EXERCISE DIRECTIONS: Leaving out the pictures, transcribe all of the records faithfully.

RECORDS:
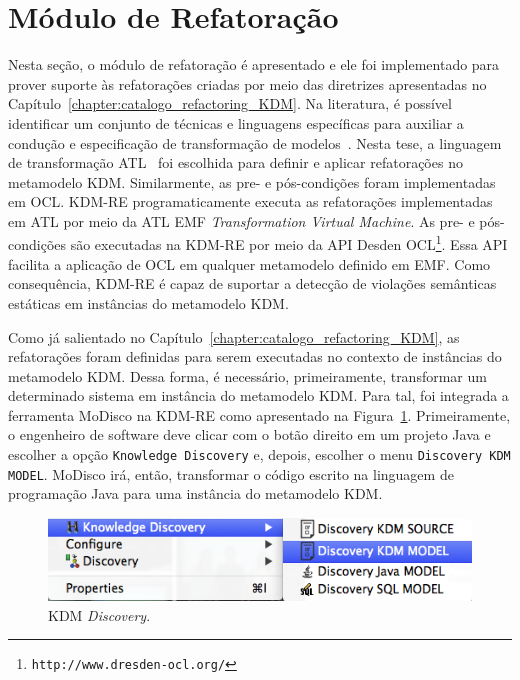 \section{Módulo de Refatoração}\label{sec:modulo_de_refatoracao_kdm_re}

Nesta seção, o módulo de refatoração é apresentado e ele foi implementado para prover suporte às refatorações criadas por meio das diretrizes apresentadas no Capítulo~\ref{chapter:catalogo_refactoring_KDM}. Na literatura, é possível identificar um conjunto de técnicas e linguagens específicas para auxiliar a condução e especificação de transformação de modelos~\cite{Biehl_2010, Mens_2006, Allilaire_06}. Nesta tese, a linguagem de transformação ATL~\cite{ATL_eclipse,Jouault_2008} foi escolhida para definir e aplicar refatorações no metamodelo KDM. Similarmente, as pre- e pós-condições foram implementadas em OCL. KDM-RE programaticamente executa as refatorações implementadas em ATL por meio da ATL EMF \textit{Transformation Virtual Machine}. As pre- e pós-condições são executadas na KDM-RE por meio da API Desden OCL\footnote{\texttt{http://www.dresden-ocl.org/}}. Essa API facilita a aplicação de OCL em qualquer metamodelo definido em EMF. Como consequência, KDM-RE é capaz de suportar a detecção de violações semânticas estáticas em instâncias do metamodelo KDM.


Como já salientado no Capítulo~\ref{chapter:catalogo_refactoring_KDM}, as refatorações foram definidas para serem executadas no contexto de instâncias do metamodelo KDM. Dessa forma, é necessário, primeiramente, transformar um determinado sistema em instância do metamodelo KDM. Para tal, foi integrada a ferramenta MoDisco na KDM-RE como apresentado na Figura~\ref{fig:kdm_modisco_discovery}. Primeiramente, o engenheiro de software deve clicar com o botão direito em um projeto Java e escolher a opção \texttt{Knowledge Discovery} e, depois, escolher o menu \texttt{Discovery KDM MODEL}. MoDisco irá, então, transformar o código escrito na linguagem de programação Java para uma instância do metamodelo KDM. 

\begin{figure}[h]
	\centering
	\caption{KDM \textit{Discovery}.}
	\label{fig:kdm_modisco_discovery}
	\includegraphics[scale=0.65]{images/kdm_discovery_kdm_re}
	\fautor
\end{figure}

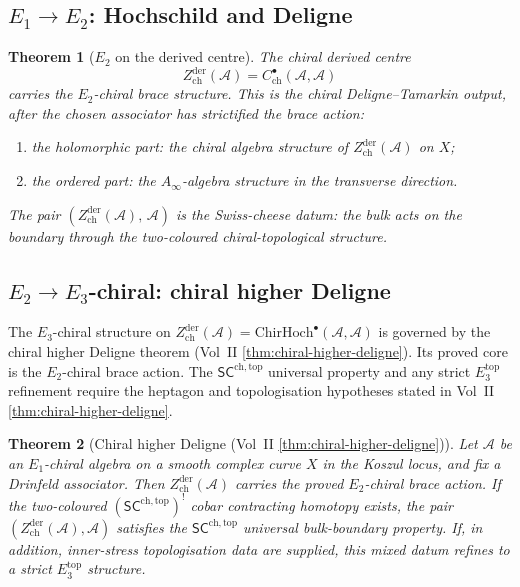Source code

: \documentclass[11pt]{article}
\newtheorem{theorem}{Theorem}[section]
\theoremstyle{remark}
\providecommand{\cA}{\mathcal{A}}
\providecommand{\ChirHoch}{\mathrm{ChirHoch}}
\providecommand{\Ainf}{A_\infty}
\providecommand{\SCchtop}{\mathsf{SC}^{\mathrm{ch},\mathrm{top}}}
\begin{document}
\subsection*{$E_1 \to E_2$: Hochschild and Deligne}

\begin{theorem}[$E_2$ on the derived centre]\label{thm:e2}
The chiral derived centre
\[
Z^{\mathrm{der}}_{\mathrm{ch}}(\cA) = C^\bullet_{\mathrm{ch}}(\cA,\cA)
\]
carries the $E_2$-chiral brace structure.  This is the chiral
Deligne--Tamarkin output, after the chosen associator has strictified
the brace action:
\begin{enumerate}[label=\textup{(\alph*)}]
\item the holomorphic part: the chiral algebra structure of
  $Z^{\mathrm{der}}_{\mathrm{ch}}(\cA)$ on $X$;
\item the ordered part: the $\Ainf$-algebra structure in the
  transverse direction.
\end{enumerate}
The pair $(Z^{\mathrm{der}}_{\mathrm{ch}}(\cA),\, \cA)$ is the
Swiss-cheese datum: the bulk acts on the boundary through the
two-coloured chiral-topological structure.
\end{theorem}

\subsection*{$E_2 \to E_3$-chiral: chiral higher Deligne}

The $E_3$-chiral structure on
$Z^{\mathrm{der}}_{\mathrm{ch}}(\cA) = \ChirHoch^\bullet(\cA, \cA)$
is governed by the chiral higher Deligne theorem
(Vol~II \ref*{thm:chiral-higher-deligne}).  Its proved core is the
$E_2$-chiral brace action.  The $\SCchtop$ universal property and any
strict $E_3^{\mathrm{top}}$ refinement require the heptagon and
topologisation hypotheses stated in Vol~II
\ref*{thm:chiral-higher-deligne}.

\begin{theorem}[Chiral higher Deligne (Vol~II
\ref*{thm:chiral-higher-deligne})]%
\label{thm:chiral-higher-deligne-standalone}%
Let $\cA$ be an $E_1$-chiral algebra on a smooth complex curve $X$ in
the Koszul locus, and fix a Drinfeld associator. Then
$Z^{\mathrm{der}}_{\mathrm{ch}}(\cA)$ carries the proved $E_2$-chiral
brace action.  If the two-coloured $(\SCchtop)^!$ cobar contracting
homotopy exists, the pair
$(Z^{\mathrm{der}}_{\mathrm{ch}}(\cA),\cA)$ satisfies the
$\SCchtop$ universal bulk-boundary property.  If, in addition,
inner-stress topologisation data are supplied, this mixed datum refines
to a strict $E_3^{\mathrm{top}}$ structure.
\end{theorem}
\end{document}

EXPECTED ANSWER:
 \section{Módulo de Refatoração}\label{sec:modulo_de_refatoracao_kdm_re}

Nesta seção, o módulo de refatoração é apresentado e ele foi implementado para prover suporte às refatorações criadas por meio das diretrizes apresentadas no Capítulo~\ref{chapter:catalogo_refactoring_KDM}. Na literatura, é possível identificar um conjunto de técnicas e linguagens específicas para auxiliar a condução e especificação de transformação de modelos~\cite{Biehl_2010, Mens_2006, Allilaire_06}. Nesta tese, a linguagem de transformação ATL~\cite{ATL_eclipse,Jouault_2008} foi escolhida para definir e aplicar refatorações no metamodelo KDM. Similarmente, as pre- e pós-condições foram implementadas em OCL. KDM-RE programaticamente executa as refatorações implementadas em ATL por meio da ATL EMF \textit{Transformation Virtual Machine}. As pre- e pós-condições são executadas na KDM-RE por meio da API Desden OCL\footnote{\texttt{http://www.dresden-ocl.org/}}. Essa API facilita a aplicação de OCL em qualquer metamodelo definido em EMF. Como consequência, KDM-RE é capaz de suportar a detecção de violações semânticas estáticas em instâncias do metamodelo KDM.


Como já salientado no Capítulo~\ref{chapter:catalogo_refactoring_KDM}, as refatorações foram definidas para serem executadas no contexto de instâncias do metamodelo KDM. Dessa forma, é necessário, primeiramente, transformar um determinado sistema em instância do metamodelo KDM. Para tal, foi integrada a ferramenta MoDisco na KDM-RE como apresentado na Figura~\ref{fig:kdm_modisco_discovery}. Primeiramente, o engenheiro de software deve clicar com o botão direito em um projeto Java e escolher a opção \texttt{Knowledge Discovery} e, depois, escolher o menu \texttt{Discovery KDM MODEL}. MoDisco irá, então, transformar o código escrito na linguagem de programação Java para uma instância do metamodelo KDM. 

\begin{figure}[h]
	\centering
	\caption{KDM \textit{Discovery}.}
	\label{fig:kdm_modisco_discovery}
	\includegraphics[scale=0.65]{images/kdm_discovery_kdm_re}
	\fautor
\end{figure}

Source code

: \documentclass[11pt]{article}
\newtheorem{theorem}{Theorem}[section]
\theoremstyle{remark}
\providecommand{\cA}{\mathcal{A}}
\providecommand{\ChirHoch}{\mathrm{ChirHoch}}
\providecommand{\Ainf}{A_\infty}
\providecommand{\SCchtop}{\mathsf{SC}^{\mathrm{ch},\mathrm{top}}}
\begin{document}
\subsection*{$E_1 \to E_2$: Hochschild and Deligne}

\begin{theorem}[$E_2$ on the derived centre]\label{thm:e2}
The chiral derived centre
\[
Z^{\mathrm{der}}_{\mathrm{ch}}(\cA) = C^\bullet_{\mathrm{ch}}(\cA,\cA)
\]
carries the $E_2$-chiral brace structure.  This is the chiral
Deligne--Tamarkin output, after the chosen associator has strictified
the brace action:
\begin{enumerate}[label=\textup{(\alph*)}]
\item the holomorphic part: the chiral algebra structure of
  $Z^{\mathrm{der}}_{\mathrm{ch}}(\cA)$ on $X$;
\item the ordered part: the $\Ainf$-algebra structure in the
  transverse direction.
\end{enumerate}
The pair $(Z^{\mathrm{der}}_{\mathrm{ch}}(\cA),\, \cA)$ is the
Swiss-cheese datum: the bulk acts on the boundary through the
two-coloured chiral-topological structure.
\end{theorem}

\subsection*{$E_2 \to E_3$-chiral: chiral higher Deligne}

The $E_3$-chiral structure on
$Z^{\mathrm{der}}_{\mathrm{ch}}(\cA) = \ChirHoch^\bullet(\cA, \cA)$
is governed by the chiral higher Deligne theorem
(Vol~II \ref*{thm:chiral-higher-deligne}).  Its proved core is the
$E_2$-chiral brace action.  The $\SCchtop$ universal property and any
strict $E_3^{\mathrm{top}}$ refinement require the heptagon and
topologisation hypotheses stated in Vol~II
\ref*{thm:chiral-higher-deligne}.

\begin{theorem}[Chiral higher Deligne (Vol~II
\ref*{thm:chiral-higher-deligne})]%
\label{thm:chiral-higher-deligne-standalone}%
Let $\cA$ be an $E_1$-chiral algebra on a smooth complex curve $X$ in
the Koszul locus, and fix a Drinfeld associator. Then
$Z^{\mathrm{der}}_{\mathrm{ch}}(\cA)$ carries the proved $E_2$-chiral
brace action.  If the two-coloured $(\SCchtop)^!$ cobar contracting
homotopy exists, the pair
$(Z^{\mathrm{der}}_{\mathrm{ch}}(\cA),\cA)$ satisfies the
$\SCchtop$ universal bulk-boundary property.  If, in addition,
inner-stress topologisation data are supplied, this mixed datum refines
to a strict $E_3^{\mathrm{top}}$ structure.
\end{theorem}
\end{document}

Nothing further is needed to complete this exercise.